Journal of Menopausal Medicine ; : 32-36, 2021.
Article in English | WPRIM | ID: wpr-892590

ABSTRACT

Müllerian development anomalies (MDAs) are most commonly diagnosed in the reproductive period. A bicornuate uterus is the result of a fusion defect of the Müllerian ducts, causing an abnormal fundal outline. Most of the cases are diagnosed early in life and present with obstetrical complications, such as recurrent pregnancy loss, preterm birth, intrauterine growth restriction, placental abruption, and cervical incompetence. Pelvic organ prolapse (POP) in women with MDAs has been reported; however, all reported cases were when MDAs are diagnosed before or simultaneously with the development of POP in premenopausal young women aged < 35. A 52-yearold menopausal woman, who successfully delivered vaginally at term, was presented with protruding mass through vaginal introitus.
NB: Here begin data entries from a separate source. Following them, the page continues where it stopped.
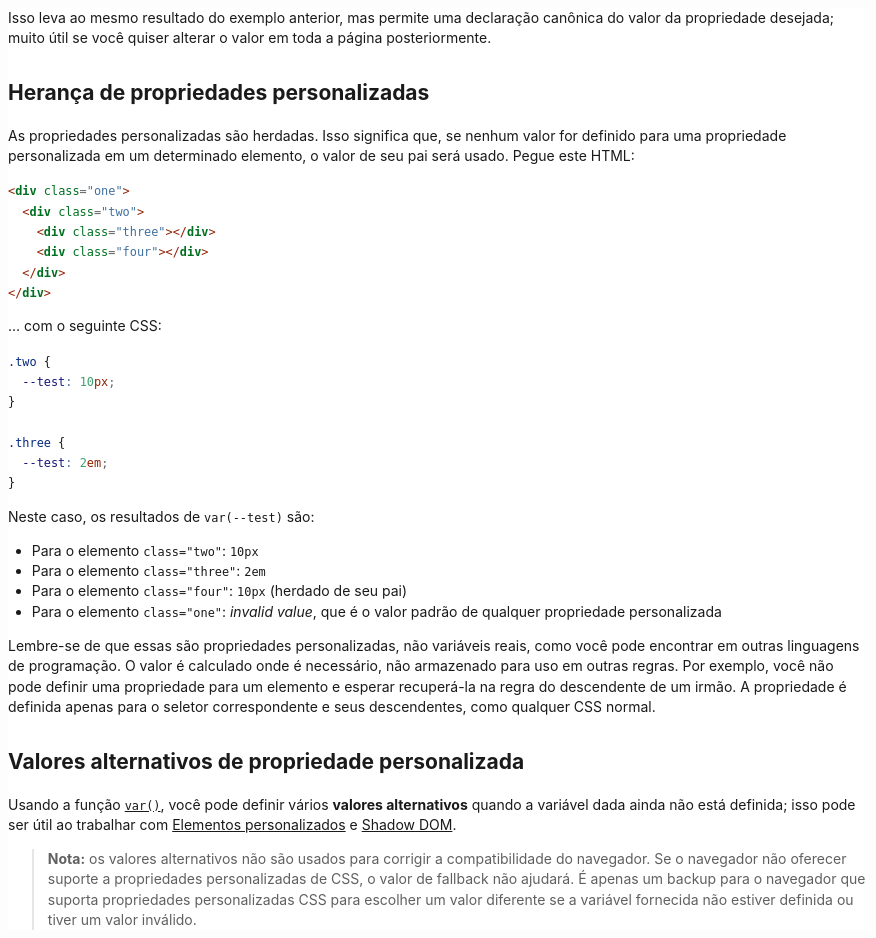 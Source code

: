 Isso leva ao mesmo resultado do exemplo anterior, mas permite uma declaração canônica do valor da propriedade desejada; muito útil se você quiser alterar o valor em toda a página posteriormente.

## Herança de propriedades personalizadas

As propriedades personalizadas são herdadas. Isso significa que, se nenhum valor for definido para uma propriedade personalizada em um determinado elemento, o valor de seu pai será usado. Pegue este HTML:

```html
<div class="one">
  <div class="two">
    <div class="three"></div>
    <div class="four"></div>
  </div>
</div>
```

… com o seguinte CSS:

```css
.two {
  --test: 10px;
}

.three {
  --test: 2em;
}
```

Neste caso, os resultados de `var(--test)` são:

- Para o elemento `class="two"`: `10px`
- Para o elemento `class="three"`: `2em`
- Para o elemento `class="four"`: `10px` (herdado de seu pai)
- Para o elemento `class="one"`: _invalid value_, que é o valor padrão de qualquer propriedade personalizada

Lembre-se de que essas são propriedades personalizadas, não variáveis reais, como você pode encontrar em outras linguagens de programação. O valor é calculado onde é necessário, não armazenado para uso em outras regras. Por exemplo, você não pode definir uma propriedade para um elemento e esperar recuperá-la na regra do descendente de um irmão. A propriedade é definida apenas para o seletor correspondente e seus descendentes, como qualquer CSS normal.

## Valores alternativos de propriedade personalizada

Usando a função [`var()`](/pt-BR/docs/Web/CSS/var), você pode definir vários **valores alternativos** quando a variável dada ainda não está definida; isso pode ser útil ao trabalhar com [Elementos personalizados](/pt-BR/docs/Web/Web_Components/Using_custom_elements) e [Shadow DOM](/pt-BR/docs/Web/Web_Components/Using_shadow_DOM).

> **Nota:** os valores alternativos não são usados para corrigir a compatibilidade do navegador. Se o navegador não oferecer suporte a propriedades personalizadas de CSS, o valor de fallback não ajudará. É apenas um backup para o navegador que suporta propriedades personalizadas CSS para escolher um valor diferente se a variável fornecida não estiver definida ou tiver um valor inválido.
On POP-Q examination, the cervix was elongated and descended to 1 cm out of the hymen during bearing down; however, the uterine bodies were confined in the pelvic cavity, which is commonly encountered among POP patients with large uterus due to uterine fibroids or adenomyosis. She also diagnosed for complete bicornuate uterus and underwent robotic sacrocolpopexy for advanced stage POP. It is presumed to have been caused by the bicornuate uterus that prevented the total uterine prolapse with the effect of extending both uterine horns bilaterally inside the pelvic cavity and trapping the uterus within the pelvis. Herein, we report a rare case of complete bicornuate uterus with multiple successful vaginal deliveries at term without obstetric complications, which remained undiagnosed until she was managed for the POP in her postmenopausal period.